Após quase 14 horas de julgamento, Carlos José de França foi condenado a mais de 30 anos de prisão pelo assassinato da trapezista argentina Florencia Aranguren, de 31 anos. O julgamento foi realizado nesta quarta-feira (9), no Fórum de Búzios, e terminou já na madrugada desta quinta-feira (10), por volta da meia-noite.
O Tribunal do Júri acatou integralmente a denúncia do Ministério Público do Estado do Rio de Janeiro (MPRJ), que imputou ao réu o crime de homicídio duplamente qualificado — por motivo torpe e uso de meio que dificultou a defesa da vítima.

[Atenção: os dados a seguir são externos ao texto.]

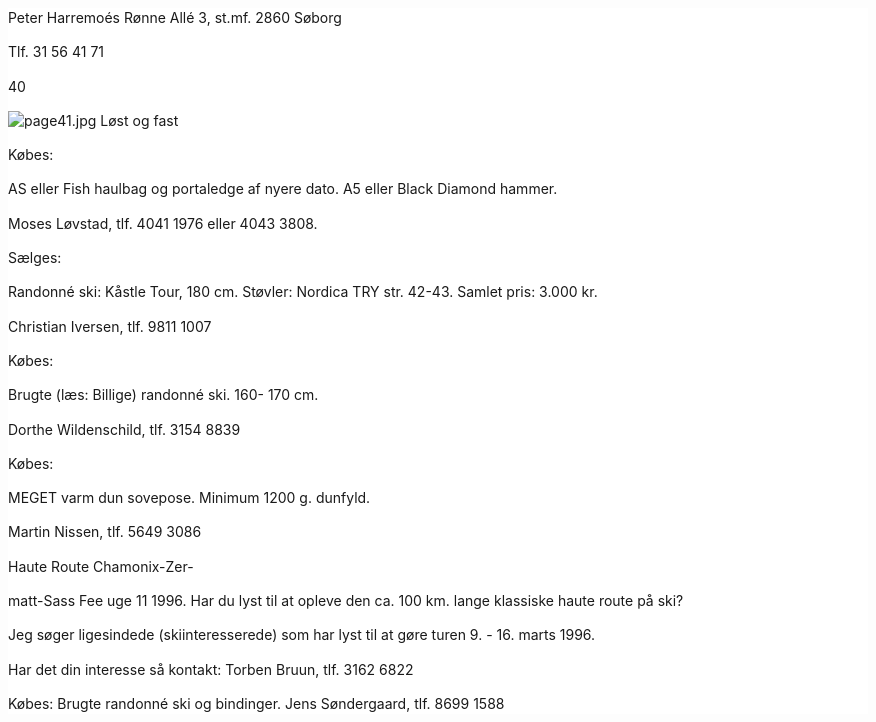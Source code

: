 Peter Harremoés
Rønne Allé 3, st.mf.
2860 Søborg

Tlf. 31 56 41 71

40




![page41.jpg](/1995/DB-1995-5/page41.jpg)
Løst og fast

Købes:

AS eller Fish haulbag og portaledge af
nyere dato. A5 eller Black Diamond
hammer.

Moses Løvstad, tlf. 4041 1976 eller
4043 3808.

Sælges:

Randonné ski: Kåstle Tour, 180 cm.
Støvler: Nordica TRY str. 42-43. Samlet
pris: 3.000 kr.

Christian Iversen, tlf. 9811 1007

Købes:

Brugte (læs: Billige) randonné ski. 160-
170 cm.

Dorthe Wildenschild, tlf. 3154 8839

Købes:

MEGET varm dun sovepose. Minimum
1200 g. dunfyld.

Martin Nissen, tlf. 5649 3086

Haute Route Chamonix-Zer-

matt-Sass Fee uge 11 1996.
Har du lyst til at opleve den ca. 100 km.
lange klassiske haute route på ski?

Jeg søger ligesindede (skiinteresserede)
som har lyst til at gøre turen 9. - 16.
marts 1996.

Har det din interesse så kontakt:
Torben Bruun, tlf. 3162 6822

Købes:
Brugte randonné ski og bindinger.
Jens Søndergaard, tlf. 8699 1588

Florencia havia chegado a Búzios três dias antes do crime. Na manhã do dia 26 de dezembro de 2023, ela fazia uma trilha com seu cachorro em direção à Praia de José Gonçalves quando foi atacada. Segundo a Polícia Civil, Carlos desferiu 18 facadas contra a vítima. Um laudo do Instituto Médico Legal (IML) apontou que ela tentou se defender, mas foi surpreendida e morta com extrema violência.
A acusação foi conduzida com apoio do Grupo de Atuação Especializada em Júri (GAEJURI) do MPRJ, que atua em casos de grande relevância social. Imagens de câmeras de segurança mostram o acusado passando de bicicleta próximo ao local do crime momentos antes do ataque. Exames periciais identificaram DNA de Carlos sob as unhas da vítima, o que indicou luta corporal. Ele foi preso em flagrante no mesmo dia, com as roupas manchadas de sangue.
Durante a reconstituição do crime, o cachorro de Florencia reagiu de forma agressiva ao se aproximar do acusado, o que também foi interpretado como reforço à autoria do crime.
A brutalidade do caso gerou comoção em Búzios e repercussão na imprensa argentina. Moradores espalharam cartazes pela cidade pedindo justiça por Florencia, que era artista circense e havia viajado ao Brasil para descansar e se apresentar.
A sentença, proferida pelo juiz Danilo Marques Borges, determina que Carlos José de França cumpra pena em regime fechado, sem direito à progressão imediata. O réu foi reconduzido ao sistema prisional sob escolta policial, onde permanece à disposição da Justiça.